▶ [Task requirements]: Read the data below. Every line holding the string "does" must be copied.

-------- Information given

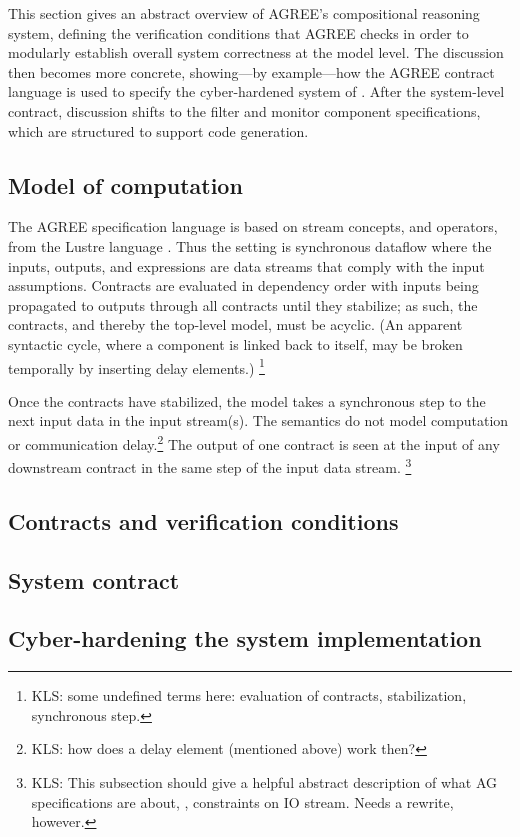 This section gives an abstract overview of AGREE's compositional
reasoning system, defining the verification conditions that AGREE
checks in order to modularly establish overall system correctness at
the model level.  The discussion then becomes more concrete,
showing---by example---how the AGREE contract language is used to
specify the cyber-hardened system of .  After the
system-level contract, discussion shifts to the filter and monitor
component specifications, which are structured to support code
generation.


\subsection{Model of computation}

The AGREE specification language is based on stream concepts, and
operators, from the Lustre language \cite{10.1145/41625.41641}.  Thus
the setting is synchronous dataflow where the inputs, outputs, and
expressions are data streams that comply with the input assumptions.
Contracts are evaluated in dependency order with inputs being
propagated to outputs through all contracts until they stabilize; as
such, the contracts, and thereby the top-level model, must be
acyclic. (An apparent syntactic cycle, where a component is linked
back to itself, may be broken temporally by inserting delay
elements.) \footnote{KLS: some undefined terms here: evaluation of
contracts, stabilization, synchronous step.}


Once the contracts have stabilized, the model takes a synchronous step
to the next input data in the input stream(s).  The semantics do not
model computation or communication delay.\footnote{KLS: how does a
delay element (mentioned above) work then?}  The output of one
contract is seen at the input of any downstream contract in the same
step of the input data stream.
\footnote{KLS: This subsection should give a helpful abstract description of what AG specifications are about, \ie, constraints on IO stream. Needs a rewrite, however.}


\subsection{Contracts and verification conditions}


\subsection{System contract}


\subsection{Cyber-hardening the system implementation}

----------------
-------- Information given

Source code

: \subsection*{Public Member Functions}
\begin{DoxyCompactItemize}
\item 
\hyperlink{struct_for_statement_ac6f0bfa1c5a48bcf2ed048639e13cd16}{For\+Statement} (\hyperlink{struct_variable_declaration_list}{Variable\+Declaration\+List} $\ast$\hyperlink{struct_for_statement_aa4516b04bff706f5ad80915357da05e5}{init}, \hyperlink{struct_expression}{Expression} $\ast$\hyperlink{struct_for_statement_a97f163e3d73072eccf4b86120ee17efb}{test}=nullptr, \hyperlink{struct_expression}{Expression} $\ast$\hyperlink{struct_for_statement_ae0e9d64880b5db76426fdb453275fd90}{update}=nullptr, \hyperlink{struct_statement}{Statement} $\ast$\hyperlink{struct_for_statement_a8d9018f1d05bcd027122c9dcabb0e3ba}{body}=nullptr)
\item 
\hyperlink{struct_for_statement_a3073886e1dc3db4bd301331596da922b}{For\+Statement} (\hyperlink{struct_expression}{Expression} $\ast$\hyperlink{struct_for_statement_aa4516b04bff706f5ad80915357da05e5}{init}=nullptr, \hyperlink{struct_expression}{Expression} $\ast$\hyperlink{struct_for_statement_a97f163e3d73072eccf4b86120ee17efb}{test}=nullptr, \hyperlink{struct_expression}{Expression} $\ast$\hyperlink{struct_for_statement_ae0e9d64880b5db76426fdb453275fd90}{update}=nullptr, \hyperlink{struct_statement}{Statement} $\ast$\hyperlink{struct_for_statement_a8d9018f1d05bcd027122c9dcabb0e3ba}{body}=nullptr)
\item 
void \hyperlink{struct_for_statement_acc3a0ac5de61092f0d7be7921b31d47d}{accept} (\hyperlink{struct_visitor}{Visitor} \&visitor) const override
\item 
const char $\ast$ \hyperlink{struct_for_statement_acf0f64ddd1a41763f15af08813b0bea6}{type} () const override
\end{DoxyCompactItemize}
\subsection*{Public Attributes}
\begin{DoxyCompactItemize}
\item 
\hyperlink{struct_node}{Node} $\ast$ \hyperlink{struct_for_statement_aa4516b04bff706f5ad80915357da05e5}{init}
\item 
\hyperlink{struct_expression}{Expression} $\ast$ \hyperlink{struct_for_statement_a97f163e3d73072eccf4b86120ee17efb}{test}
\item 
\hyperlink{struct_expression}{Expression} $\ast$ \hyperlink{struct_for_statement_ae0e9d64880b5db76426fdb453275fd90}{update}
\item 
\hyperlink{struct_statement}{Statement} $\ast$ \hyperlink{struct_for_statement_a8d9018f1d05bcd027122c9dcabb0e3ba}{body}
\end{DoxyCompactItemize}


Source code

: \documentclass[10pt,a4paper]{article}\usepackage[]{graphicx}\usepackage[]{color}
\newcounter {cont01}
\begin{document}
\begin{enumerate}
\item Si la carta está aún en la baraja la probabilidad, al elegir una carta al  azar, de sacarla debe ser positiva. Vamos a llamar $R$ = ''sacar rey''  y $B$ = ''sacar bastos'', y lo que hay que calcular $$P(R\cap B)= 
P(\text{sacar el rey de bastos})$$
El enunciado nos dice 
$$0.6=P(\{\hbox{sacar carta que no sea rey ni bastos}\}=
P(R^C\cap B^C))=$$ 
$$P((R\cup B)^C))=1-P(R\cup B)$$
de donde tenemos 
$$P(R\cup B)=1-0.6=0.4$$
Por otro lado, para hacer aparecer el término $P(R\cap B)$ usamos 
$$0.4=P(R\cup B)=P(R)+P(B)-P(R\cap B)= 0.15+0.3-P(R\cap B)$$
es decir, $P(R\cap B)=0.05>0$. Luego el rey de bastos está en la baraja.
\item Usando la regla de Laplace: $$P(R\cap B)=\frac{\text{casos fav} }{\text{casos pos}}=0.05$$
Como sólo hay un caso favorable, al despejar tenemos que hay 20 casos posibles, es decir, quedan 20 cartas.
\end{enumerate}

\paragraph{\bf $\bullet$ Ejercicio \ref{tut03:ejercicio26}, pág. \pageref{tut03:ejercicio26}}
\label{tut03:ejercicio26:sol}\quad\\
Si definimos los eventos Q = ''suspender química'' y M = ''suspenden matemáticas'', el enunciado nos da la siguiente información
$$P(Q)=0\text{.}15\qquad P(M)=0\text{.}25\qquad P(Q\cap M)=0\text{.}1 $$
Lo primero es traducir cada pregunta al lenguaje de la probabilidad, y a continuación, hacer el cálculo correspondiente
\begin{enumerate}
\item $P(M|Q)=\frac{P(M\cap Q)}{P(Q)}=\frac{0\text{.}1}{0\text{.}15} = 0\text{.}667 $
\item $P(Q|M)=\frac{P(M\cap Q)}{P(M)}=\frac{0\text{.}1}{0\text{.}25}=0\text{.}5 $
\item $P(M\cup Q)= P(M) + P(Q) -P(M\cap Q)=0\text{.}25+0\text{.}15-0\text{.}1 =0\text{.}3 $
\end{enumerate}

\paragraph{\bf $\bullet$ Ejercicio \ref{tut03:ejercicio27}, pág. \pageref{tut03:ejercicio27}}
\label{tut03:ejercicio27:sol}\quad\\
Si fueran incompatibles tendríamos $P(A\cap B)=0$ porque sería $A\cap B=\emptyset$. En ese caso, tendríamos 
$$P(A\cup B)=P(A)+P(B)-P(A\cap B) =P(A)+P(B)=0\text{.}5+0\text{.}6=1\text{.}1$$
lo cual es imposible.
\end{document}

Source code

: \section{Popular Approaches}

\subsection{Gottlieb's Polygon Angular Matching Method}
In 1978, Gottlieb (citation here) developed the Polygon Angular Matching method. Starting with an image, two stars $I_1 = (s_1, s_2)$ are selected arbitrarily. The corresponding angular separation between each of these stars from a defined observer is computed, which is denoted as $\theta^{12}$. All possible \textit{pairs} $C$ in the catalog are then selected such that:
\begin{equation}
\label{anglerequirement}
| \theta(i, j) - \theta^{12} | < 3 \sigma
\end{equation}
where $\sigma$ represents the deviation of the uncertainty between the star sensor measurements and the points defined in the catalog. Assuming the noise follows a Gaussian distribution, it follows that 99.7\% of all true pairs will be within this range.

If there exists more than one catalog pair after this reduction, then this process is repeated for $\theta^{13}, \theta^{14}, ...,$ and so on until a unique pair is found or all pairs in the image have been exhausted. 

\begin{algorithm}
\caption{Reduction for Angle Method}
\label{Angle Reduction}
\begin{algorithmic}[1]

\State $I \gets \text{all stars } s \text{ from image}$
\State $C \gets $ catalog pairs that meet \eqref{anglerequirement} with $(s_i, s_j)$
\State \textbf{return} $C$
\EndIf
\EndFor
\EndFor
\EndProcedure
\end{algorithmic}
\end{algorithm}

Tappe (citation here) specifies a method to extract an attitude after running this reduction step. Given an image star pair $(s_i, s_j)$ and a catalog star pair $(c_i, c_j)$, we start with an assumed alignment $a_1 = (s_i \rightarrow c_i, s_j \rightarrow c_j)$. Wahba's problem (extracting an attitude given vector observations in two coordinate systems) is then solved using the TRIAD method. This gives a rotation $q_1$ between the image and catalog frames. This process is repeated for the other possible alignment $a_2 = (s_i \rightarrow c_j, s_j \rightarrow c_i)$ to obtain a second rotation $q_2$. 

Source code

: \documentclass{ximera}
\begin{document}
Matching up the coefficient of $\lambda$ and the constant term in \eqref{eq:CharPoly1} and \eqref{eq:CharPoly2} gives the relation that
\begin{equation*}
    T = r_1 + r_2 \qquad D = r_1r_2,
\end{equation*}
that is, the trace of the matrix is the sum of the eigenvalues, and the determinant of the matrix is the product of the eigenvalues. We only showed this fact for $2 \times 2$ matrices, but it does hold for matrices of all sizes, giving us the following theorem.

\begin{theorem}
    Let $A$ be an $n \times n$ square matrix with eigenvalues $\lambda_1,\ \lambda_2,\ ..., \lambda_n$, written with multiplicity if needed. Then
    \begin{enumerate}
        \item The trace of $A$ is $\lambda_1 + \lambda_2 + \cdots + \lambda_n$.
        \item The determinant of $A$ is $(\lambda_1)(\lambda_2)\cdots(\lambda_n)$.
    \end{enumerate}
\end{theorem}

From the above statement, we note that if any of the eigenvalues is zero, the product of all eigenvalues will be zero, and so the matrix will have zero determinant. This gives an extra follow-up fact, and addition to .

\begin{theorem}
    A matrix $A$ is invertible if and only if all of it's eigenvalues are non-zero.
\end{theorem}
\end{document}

----------------

▶ [Solution]:
model computation or communication delay.\footnote{KLS: how does a
that is, the trace of the matrix is the sum of the eigenvalues, and the determinant of the matrix is the product of the eigenvalues. We only showed this fact for $2 \times 2$ matrices, but it does hold for matrices of all sizes, giving us the following theorem.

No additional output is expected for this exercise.